An example of such variable sequences are repeats consisting of between 3 and 5 basepairs. When analysing multiple regions containing variable repeats between two individuals a very high statistical power can be generated as one region containing a certain number of repeats does not relate to the number of repeats in any other region. Therefore, if one region in a certain individual has 15 repeats, a second region 30 and a third region 5, the chance of an unrelated person containing the same numbers of repeats is 1 in several million.
This technique can therefore also allow one to determine if two individuals are related. Naturally, identical twins contain identical genetic fingerprints, while relatives will share varying amounts depending on the closeness of the relationship - For this reason, genetic fingerprinting is often used in paternity tests. In 1912 a four-year-old boy called Bobby Dunbar vanished during a fishing trip. Eight months later it was claimed that another boy, Bruce Anderson, living with the family of William Walters, entrusted to them but his mother, was actually the missing child. The courts accepted this story, convicting Walters for the kidnapping and placing the boy with the Dunbar family where he was raised and known as Bobby throughout the rest of his life. However, in 2004 DNA tests on Dunbar's son and nephew revealed the two were not related, thus establishing that the boy found in 1912 was not Bobby Dunbar, whose real fate remains unknown.
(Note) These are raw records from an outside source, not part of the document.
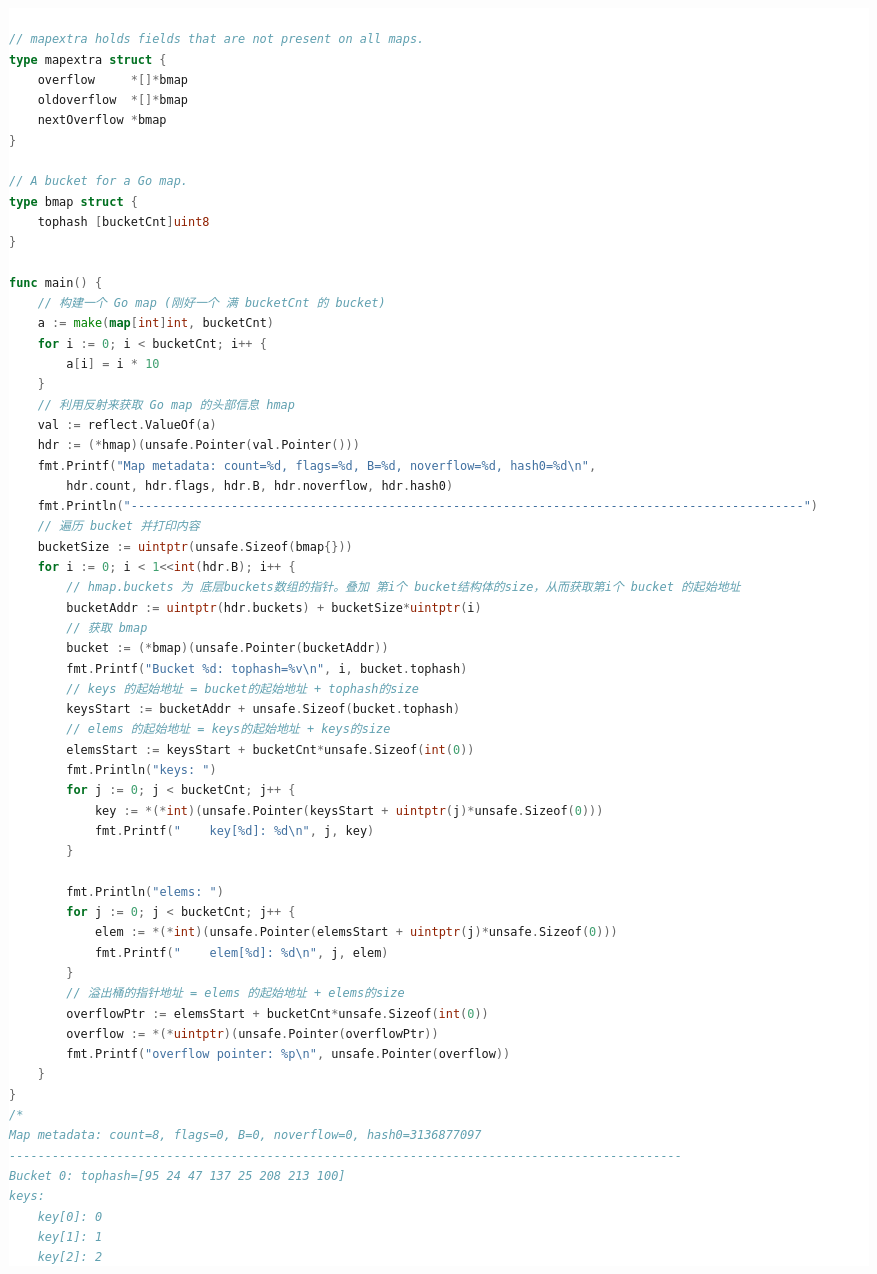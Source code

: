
 ```go

// mapextra holds fields that are not present on all maps.
type mapextra struct {
	overflow     *[]*bmap
	oldoverflow  *[]*bmap
	nextOverflow *bmap
}

// A bucket for a Go map.
type bmap struct {
	tophash [bucketCnt]uint8
}

func main() {
	// 构建一个 Go map (刚好一个 满 bucketCnt 的 bucket)
	a := make(map[int]int, bucketCnt)
	for i := 0; i < bucketCnt; i++ {
		a[i] = i * 10
	}
	// 利用反射来获取 Go map 的头部信息 hmap
	val := reflect.ValueOf(a)
	hdr := (*hmap)(unsafe.Pointer(val.Pointer()))
	fmt.Printf("Map metadata: count=%d, flags=%d, B=%d, noverflow=%d, hash0=%d\n",
		hdr.count, hdr.flags, hdr.B, hdr.noverflow, hdr.hash0)
	fmt.Println("----------------------------------------------------------------------------------------------")
	// 遍历 bucket 并打印内容
	bucketSize := uintptr(unsafe.Sizeof(bmap{}))
	for i := 0; i < 1<<int(hdr.B); i++ {
		// hmap.buckets 为 底层buckets数组的指针。叠加 第i个 bucket结构体的size，从而获取第i个 bucket 的起始地址
		bucketAddr := uintptr(hdr.buckets) + bucketSize*uintptr(i)
		// 获取 bmap
		bucket := (*bmap)(unsafe.Pointer(bucketAddr))
		fmt.Printf("Bucket %d: tophash=%v\n", i, bucket.tophash)
		// keys 的起始地址 = bucket的起始地址 + tophash的size
		keysStart := bucketAddr + unsafe.Sizeof(bucket.tophash)
		// elems 的起始地址 = keys的起始地址 + keys的size
		elemsStart := keysStart + bucketCnt*unsafe.Sizeof(int(0))
		fmt.Println("keys: ")
		for j := 0; j < bucketCnt; j++ {
			key := *(*int)(unsafe.Pointer(keysStart + uintptr(j)*unsafe.Sizeof(0)))
			fmt.Printf("	key[%d]: %d\n", j, key)
		}

		fmt.Println("elems: ")
		for j := 0; j < bucketCnt; j++ {
			elem := *(*int)(unsafe.Pointer(elemsStart + uintptr(j)*unsafe.Sizeof(0)))
			fmt.Printf("	elem[%d]: %d\n", j, elem)
		}
		// 溢出桶的指针地址 = elems 的起始地址 + elems的size
		overflowPtr := elemsStart + bucketCnt*unsafe.Sizeof(int(0))
		overflow := *(*uintptr)(unsafe.Pointer(overflowPtr))
		fmt.Printf("overflow pointer: %p\n", unsafe.Pointer(overflow))
	}
}
/* 
Map metadata: count=8, flags=0, B=0, noverflow=0, hash0=3136877097
----------------------------------------------------------------------------------------------
Bucket 0: tophash=[95 24 47 137 25 208 213 100]
keys: 
	key[0]: 0
	key[1]: 1
	key[2]: 2
```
Genetic fingerprinting is also employed in criminal cases to prove that the DNA found at a crime scene is statistically likely to be the same DNA present in a suspect. In 1988, Colin Pitchfork became the first murderer in the UK to be convicted as a result of DNA fingerprinting. Though he had originally evaded police by persuading a friend to give a fraudulent blood sample under his name, he was eventually caught out and sentenced to life in prison for the murder of two young girls. However, controversies do arise from this method, especially when a prosecutor gives some astronomical statistical figure for a DNA sample, which may have been contaminated or mislabelled, belonging to an accused. Indeed, there have been some wrongly ascribed “positive” matches for people who could not possibly have been involved in a crime and it appears several people in the US have been executed on DNA evidence now admitted to be faulty due to human errors in a laboratory. In December 2005 Robert Clark became the 164th person in the USA to be pardoned following post-conviction DNA testing, after serving 24 years of his sentence and in March 2009, Sean Hodgson was released after spending 27 years in jail for murder when tests prove DNA from the scene was not his.